Provincie Overijssel bepleit herinvoering vergunning voor afschot winterganzen in beschermde natuurgebieden

image_pdfimage_print

De provincie Overijssel verzoekt de Raad van State om een eerder vernietigde natuurvergunning voor het afschot van winterganzen in negen Natura 2000-gebieden alsnog geldig te verklaren. De provincie stelt dat het afschot geen significante schade toebrengt aan de ecologische waarden van de betrokken natuurgebieden.

De desbetreffende vergunning, verstrekt aan de Faunabeheereenheid Overijssel, stond het afschieten van verschillende ganzensoorten toe binnen en rondom gebieden zoals de Sallandse Heuvelrug, Zwarte Water, Weerribben, De Wieden en de uiterwaarden van Zwarte Water en Vecht.

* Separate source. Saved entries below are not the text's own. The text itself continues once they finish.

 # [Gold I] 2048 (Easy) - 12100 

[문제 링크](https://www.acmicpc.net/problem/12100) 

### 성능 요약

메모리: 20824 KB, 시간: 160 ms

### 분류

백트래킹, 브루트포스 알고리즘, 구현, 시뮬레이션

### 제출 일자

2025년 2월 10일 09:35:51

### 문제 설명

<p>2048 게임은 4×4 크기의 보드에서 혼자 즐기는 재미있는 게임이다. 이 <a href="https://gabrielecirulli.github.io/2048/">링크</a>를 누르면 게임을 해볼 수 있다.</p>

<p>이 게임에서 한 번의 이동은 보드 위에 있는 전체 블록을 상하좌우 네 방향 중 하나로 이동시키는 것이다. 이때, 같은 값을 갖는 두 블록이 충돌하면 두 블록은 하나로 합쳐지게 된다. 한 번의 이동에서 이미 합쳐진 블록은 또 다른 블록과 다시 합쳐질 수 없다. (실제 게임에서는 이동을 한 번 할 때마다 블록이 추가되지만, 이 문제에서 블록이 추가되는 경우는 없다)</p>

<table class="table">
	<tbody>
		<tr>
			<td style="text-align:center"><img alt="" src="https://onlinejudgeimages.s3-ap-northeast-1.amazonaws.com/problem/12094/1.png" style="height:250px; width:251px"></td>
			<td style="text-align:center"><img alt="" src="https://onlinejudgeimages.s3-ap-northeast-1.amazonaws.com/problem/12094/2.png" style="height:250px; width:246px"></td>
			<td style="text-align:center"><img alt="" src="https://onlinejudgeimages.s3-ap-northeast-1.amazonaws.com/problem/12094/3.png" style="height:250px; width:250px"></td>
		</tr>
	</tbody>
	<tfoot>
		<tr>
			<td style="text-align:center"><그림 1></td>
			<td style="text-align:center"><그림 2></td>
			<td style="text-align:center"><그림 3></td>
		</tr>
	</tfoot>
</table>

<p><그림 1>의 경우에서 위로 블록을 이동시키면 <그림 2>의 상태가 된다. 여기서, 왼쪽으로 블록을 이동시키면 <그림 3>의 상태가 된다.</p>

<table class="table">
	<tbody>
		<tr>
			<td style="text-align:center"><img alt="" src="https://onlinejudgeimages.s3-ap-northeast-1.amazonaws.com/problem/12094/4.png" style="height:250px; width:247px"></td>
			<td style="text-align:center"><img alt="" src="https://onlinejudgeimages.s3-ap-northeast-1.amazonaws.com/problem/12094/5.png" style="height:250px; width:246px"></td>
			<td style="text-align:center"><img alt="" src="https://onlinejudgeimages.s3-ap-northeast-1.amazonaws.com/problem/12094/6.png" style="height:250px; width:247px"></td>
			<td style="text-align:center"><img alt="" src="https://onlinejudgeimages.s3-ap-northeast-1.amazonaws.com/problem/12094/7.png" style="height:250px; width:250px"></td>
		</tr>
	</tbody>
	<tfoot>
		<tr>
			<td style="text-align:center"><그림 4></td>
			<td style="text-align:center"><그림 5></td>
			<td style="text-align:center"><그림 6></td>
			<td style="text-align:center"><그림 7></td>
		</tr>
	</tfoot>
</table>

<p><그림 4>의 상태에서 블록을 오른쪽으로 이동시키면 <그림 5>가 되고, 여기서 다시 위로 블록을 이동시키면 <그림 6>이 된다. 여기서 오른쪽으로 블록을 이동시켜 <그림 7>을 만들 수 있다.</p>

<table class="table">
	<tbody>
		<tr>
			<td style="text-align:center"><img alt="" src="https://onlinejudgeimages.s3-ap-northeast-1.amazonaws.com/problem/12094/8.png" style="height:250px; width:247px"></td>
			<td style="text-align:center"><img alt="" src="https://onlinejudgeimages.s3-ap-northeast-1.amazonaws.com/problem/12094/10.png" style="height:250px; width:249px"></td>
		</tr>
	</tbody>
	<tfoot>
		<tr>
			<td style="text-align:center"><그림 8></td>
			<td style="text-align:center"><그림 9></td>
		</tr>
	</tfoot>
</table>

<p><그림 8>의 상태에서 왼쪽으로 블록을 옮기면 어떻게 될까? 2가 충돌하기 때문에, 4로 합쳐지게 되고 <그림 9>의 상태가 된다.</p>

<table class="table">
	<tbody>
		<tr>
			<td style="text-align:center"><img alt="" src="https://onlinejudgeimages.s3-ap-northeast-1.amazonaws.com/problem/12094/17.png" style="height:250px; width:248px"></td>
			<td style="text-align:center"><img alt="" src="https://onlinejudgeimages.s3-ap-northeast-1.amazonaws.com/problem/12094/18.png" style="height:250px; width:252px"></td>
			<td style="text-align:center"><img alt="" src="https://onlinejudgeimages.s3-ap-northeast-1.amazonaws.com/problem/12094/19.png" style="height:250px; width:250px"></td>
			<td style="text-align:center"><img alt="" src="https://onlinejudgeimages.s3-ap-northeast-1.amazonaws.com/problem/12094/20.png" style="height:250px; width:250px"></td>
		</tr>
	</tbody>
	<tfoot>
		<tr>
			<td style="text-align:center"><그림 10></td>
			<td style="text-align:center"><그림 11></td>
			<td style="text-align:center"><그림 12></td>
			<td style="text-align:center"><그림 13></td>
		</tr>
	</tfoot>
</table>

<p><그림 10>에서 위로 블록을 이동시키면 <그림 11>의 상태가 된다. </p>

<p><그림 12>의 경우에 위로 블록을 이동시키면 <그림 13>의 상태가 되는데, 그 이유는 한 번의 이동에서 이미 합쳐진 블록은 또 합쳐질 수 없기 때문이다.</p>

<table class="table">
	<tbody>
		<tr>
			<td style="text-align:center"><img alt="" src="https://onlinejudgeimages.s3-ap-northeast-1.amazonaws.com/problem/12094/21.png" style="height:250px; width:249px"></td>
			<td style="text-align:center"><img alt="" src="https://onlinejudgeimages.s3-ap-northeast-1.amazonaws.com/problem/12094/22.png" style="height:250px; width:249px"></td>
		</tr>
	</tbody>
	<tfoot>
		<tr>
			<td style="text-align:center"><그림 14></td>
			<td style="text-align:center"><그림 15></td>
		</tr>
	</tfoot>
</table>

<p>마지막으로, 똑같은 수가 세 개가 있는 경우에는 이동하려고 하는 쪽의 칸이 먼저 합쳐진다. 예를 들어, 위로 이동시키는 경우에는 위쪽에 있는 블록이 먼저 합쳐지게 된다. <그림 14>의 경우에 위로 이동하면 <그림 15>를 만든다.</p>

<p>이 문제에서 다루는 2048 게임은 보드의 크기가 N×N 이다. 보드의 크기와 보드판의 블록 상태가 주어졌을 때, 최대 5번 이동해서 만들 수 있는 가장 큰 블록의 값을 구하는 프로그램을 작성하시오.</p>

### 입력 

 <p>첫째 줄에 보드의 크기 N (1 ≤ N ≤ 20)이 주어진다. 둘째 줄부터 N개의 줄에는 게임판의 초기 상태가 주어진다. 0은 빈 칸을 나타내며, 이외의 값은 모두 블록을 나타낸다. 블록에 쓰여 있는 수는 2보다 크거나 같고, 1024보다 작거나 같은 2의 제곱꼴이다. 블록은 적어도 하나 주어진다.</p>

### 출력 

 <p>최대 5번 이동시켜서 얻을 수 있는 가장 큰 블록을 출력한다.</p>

Deze soorten veroorzaken volgens de provincie substantiële schade aan landbouwgronden.

De rechtbank in Zwolle vernietigde de vergunning eerder na bezwaren van onder meer Faunabescherming en Vogelbescherming Nederland. Zij betoogden dat het afschot van ganzen andere beschermde vogelsoorten zou kunnen verstoren en verjagen. Bovendien concludeerde de rechtbank dat het ecologisch onderzoek waarop de vergunning was gebaseerd, onvoldoende waarborgen bood om negatieve effecten op de natuur uit te sluiten.

De provincie blijft echter van mening dat het onderzoek voldoet aan de wettelijke vereisten en dat er geen sprake is van een wezenlijk risico voor de instandhoudingsdoelstellingen van de betreffende Natura 2000-gebieden. Ter onderbouwing verwijst zij naar een eerdere uitspraak van de Raad van State inzake een vergelijkbare situatie in Friesland, waarin afschot wel werd toegestaan.

De Raad van State stelde tijdens de zitting echter kritische vragen over deze vergelijking en wees erop dat de provinciale vertegenwoordiging nagelaten heeft concreet te onderbouwen waarom het oordeel van de Zwolse rechtbank onjuist zou zijn. Een dergelijke onderbouwing is essentieel binnen een hoger beroep.

De uitspraak van de Raad van State wordt over zes weken verwacht.